# First bow



## suburbanite (Jul 27, 2006)

I'm not at this point intending to hunt, just target shoot, but I just bought my first bow today. Hope it was a good choice for my limited budget.

Its a PGE Bruin, with two cams because I shoot bare-fingered instead of with a release and so the symmetry is important (I'm told otherwise the nock shifts relative to the bow and causes the arrow to jump up). This with 6 arrows and none of the fancy stuff like sights and vibration attenuators cost $300 ($250 + $37.50 + tax). I hope that's a fair price? 

I've taken several lessons at this shop so I took their recommendation of bows to consider; this is the most expensive of the three (and shortest in height), but also the lightest, which is important for me because of an old rotor-cuff tear in my left shoulder.

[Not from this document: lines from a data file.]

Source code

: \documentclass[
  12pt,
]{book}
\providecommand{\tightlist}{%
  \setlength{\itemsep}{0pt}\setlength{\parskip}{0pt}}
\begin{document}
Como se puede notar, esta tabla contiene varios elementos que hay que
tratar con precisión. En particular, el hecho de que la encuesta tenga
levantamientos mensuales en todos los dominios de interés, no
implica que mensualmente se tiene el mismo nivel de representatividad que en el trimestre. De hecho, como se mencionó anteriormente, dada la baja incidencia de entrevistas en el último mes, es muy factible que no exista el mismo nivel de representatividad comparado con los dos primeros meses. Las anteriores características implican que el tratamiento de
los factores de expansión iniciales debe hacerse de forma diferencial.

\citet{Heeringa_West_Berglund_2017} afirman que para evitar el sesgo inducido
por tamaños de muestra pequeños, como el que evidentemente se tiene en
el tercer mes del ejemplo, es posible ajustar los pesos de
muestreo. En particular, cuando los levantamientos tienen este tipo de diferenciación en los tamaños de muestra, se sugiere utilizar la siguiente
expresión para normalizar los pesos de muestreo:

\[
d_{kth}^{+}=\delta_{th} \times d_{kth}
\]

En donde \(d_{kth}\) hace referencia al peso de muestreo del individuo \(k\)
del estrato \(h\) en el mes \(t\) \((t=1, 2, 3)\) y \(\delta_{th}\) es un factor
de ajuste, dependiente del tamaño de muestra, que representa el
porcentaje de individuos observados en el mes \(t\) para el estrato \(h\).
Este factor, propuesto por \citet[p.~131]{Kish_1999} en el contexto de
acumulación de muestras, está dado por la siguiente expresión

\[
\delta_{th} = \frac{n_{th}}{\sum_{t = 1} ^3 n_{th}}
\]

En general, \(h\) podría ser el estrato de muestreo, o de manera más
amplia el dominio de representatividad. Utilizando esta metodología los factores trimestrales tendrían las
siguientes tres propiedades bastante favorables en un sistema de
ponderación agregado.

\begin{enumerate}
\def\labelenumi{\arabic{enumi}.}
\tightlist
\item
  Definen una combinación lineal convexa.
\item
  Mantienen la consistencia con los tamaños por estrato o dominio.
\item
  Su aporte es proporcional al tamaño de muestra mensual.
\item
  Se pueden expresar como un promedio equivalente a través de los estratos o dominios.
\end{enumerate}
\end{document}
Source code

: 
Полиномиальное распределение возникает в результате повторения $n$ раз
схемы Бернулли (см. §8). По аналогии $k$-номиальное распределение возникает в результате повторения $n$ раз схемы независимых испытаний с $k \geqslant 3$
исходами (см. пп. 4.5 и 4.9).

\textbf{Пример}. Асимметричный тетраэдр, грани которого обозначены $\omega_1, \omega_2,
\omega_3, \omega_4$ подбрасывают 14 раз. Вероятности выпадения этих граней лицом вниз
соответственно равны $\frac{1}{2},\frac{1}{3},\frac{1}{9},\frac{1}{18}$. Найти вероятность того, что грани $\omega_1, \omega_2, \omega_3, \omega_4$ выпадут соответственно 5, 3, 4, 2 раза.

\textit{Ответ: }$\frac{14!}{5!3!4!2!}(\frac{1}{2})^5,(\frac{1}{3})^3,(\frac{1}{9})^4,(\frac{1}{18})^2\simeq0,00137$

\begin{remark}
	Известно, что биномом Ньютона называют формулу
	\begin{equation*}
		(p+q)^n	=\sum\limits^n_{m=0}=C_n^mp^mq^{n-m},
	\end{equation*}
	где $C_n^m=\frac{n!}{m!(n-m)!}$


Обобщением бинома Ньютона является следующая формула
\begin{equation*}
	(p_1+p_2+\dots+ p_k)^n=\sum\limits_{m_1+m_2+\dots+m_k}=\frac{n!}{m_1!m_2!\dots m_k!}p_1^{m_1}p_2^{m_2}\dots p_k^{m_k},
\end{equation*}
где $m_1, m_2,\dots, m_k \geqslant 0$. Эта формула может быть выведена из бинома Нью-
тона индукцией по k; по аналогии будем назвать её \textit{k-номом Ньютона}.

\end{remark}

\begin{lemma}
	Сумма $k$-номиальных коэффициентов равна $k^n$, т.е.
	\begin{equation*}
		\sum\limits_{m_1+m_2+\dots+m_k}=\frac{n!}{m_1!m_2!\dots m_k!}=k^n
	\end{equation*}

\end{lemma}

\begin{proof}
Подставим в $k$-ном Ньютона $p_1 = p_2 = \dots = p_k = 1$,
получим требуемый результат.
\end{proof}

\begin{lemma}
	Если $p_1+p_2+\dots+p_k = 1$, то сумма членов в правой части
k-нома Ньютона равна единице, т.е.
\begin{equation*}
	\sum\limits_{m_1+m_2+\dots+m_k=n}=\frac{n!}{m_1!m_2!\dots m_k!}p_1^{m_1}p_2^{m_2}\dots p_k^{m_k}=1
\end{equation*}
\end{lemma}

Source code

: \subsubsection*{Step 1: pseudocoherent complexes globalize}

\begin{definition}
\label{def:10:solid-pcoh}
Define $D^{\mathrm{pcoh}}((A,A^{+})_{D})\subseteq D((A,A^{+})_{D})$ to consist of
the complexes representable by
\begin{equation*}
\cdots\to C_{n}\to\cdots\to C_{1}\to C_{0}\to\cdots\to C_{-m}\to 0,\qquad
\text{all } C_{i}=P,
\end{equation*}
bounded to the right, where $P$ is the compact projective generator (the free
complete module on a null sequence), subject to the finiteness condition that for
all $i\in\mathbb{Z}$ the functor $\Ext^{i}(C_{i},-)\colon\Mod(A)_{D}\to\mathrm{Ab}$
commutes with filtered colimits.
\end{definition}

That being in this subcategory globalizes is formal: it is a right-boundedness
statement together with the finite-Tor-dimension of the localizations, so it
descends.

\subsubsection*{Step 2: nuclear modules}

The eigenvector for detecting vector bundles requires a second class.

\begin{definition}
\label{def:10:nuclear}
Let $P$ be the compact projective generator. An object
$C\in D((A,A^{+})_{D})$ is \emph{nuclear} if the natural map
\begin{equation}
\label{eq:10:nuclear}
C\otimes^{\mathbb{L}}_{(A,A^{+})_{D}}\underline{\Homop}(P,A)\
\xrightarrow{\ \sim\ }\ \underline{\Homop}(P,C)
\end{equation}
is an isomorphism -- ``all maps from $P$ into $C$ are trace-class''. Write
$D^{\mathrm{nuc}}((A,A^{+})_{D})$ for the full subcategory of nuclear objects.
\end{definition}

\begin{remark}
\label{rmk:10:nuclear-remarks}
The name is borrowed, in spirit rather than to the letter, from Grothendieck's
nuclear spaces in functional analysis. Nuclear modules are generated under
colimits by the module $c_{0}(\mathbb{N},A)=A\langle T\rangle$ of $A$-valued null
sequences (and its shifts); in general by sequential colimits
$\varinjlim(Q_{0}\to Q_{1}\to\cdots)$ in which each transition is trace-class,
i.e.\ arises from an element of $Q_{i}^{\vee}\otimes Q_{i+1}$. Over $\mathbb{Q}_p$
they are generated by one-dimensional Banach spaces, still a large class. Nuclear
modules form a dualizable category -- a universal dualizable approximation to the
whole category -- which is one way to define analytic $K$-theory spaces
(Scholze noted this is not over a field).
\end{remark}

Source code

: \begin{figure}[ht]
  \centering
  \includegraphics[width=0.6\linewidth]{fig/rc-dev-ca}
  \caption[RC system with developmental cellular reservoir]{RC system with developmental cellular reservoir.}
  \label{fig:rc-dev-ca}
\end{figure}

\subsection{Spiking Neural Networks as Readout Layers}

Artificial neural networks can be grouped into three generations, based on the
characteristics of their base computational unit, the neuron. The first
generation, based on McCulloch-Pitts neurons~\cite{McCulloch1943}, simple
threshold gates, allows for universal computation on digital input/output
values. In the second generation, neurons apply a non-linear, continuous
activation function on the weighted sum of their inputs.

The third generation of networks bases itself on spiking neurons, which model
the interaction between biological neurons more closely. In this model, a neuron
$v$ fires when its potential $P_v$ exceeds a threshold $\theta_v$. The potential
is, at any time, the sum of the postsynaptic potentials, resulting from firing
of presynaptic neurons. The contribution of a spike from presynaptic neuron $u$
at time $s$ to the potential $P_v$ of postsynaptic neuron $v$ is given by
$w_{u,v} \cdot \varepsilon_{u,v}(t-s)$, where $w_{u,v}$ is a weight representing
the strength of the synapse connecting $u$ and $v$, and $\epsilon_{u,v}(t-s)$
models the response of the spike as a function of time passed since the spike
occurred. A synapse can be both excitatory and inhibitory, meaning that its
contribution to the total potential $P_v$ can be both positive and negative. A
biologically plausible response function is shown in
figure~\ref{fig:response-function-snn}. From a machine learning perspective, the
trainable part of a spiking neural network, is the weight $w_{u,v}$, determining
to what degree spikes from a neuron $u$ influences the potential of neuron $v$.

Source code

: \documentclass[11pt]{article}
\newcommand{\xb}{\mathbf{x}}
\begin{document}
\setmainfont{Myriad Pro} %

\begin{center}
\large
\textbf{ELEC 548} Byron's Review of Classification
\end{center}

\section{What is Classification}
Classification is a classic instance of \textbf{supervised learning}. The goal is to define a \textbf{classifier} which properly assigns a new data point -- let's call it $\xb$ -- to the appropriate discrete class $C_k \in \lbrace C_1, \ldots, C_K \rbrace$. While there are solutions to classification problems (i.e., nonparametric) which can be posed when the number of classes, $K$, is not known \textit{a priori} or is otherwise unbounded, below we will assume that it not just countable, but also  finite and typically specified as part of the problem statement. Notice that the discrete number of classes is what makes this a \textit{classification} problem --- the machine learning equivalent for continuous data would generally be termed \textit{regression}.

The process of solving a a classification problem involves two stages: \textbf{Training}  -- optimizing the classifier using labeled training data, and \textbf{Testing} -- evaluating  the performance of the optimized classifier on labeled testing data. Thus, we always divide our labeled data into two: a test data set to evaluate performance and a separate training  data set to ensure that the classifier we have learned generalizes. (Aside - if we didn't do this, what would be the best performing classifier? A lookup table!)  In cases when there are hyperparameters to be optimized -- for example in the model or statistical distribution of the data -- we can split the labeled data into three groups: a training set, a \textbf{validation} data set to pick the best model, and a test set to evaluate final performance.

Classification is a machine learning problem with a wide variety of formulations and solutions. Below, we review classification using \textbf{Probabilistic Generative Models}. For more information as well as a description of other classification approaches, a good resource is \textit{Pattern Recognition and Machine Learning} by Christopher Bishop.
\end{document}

The bow should arrive Friday or Monday.


----------



## suburbanite (Jul 27, 2006)

PS: how much difference does it make to get a 50 lb draw vs. a 60 lb draw? I'm expecting at first to be set down around 35 lbs draw because I don't have much strength yet. (60% let-off on hold)


----------



## DrippingSprings (Sep 22, 2004)

anything with a axle to axle less than 42 inchs really should be shot with a release. Also if you use a release you can comfortably hold it back a lil longer and steadier and more draw weight as well for most. 

anchor point is paramount to accuracy. get you a good kisser and choose where you want it to make contact each time. I use a release so my kisser fits right in the corner of my mouth each time. My releasse hand with thumb extended as if hitchhiking rotated to where the thumb tip is in that lil dent behind my earlobe and at the jaw hinge Makes a biig difference in accuracy. 

A lady friend who owns a archery shop with her husband kills whitetail deer every year shooting a 40 lb draw so dont get caught up in the heavy draw mantra. 

I used to shoot a ClearWater Archery Power Mag at max pull and it registered 87 pounds. This was to get maximum speed with an overdraw for competition shooting at 3d targets. (I was BHA Champ three years running in the early 90s)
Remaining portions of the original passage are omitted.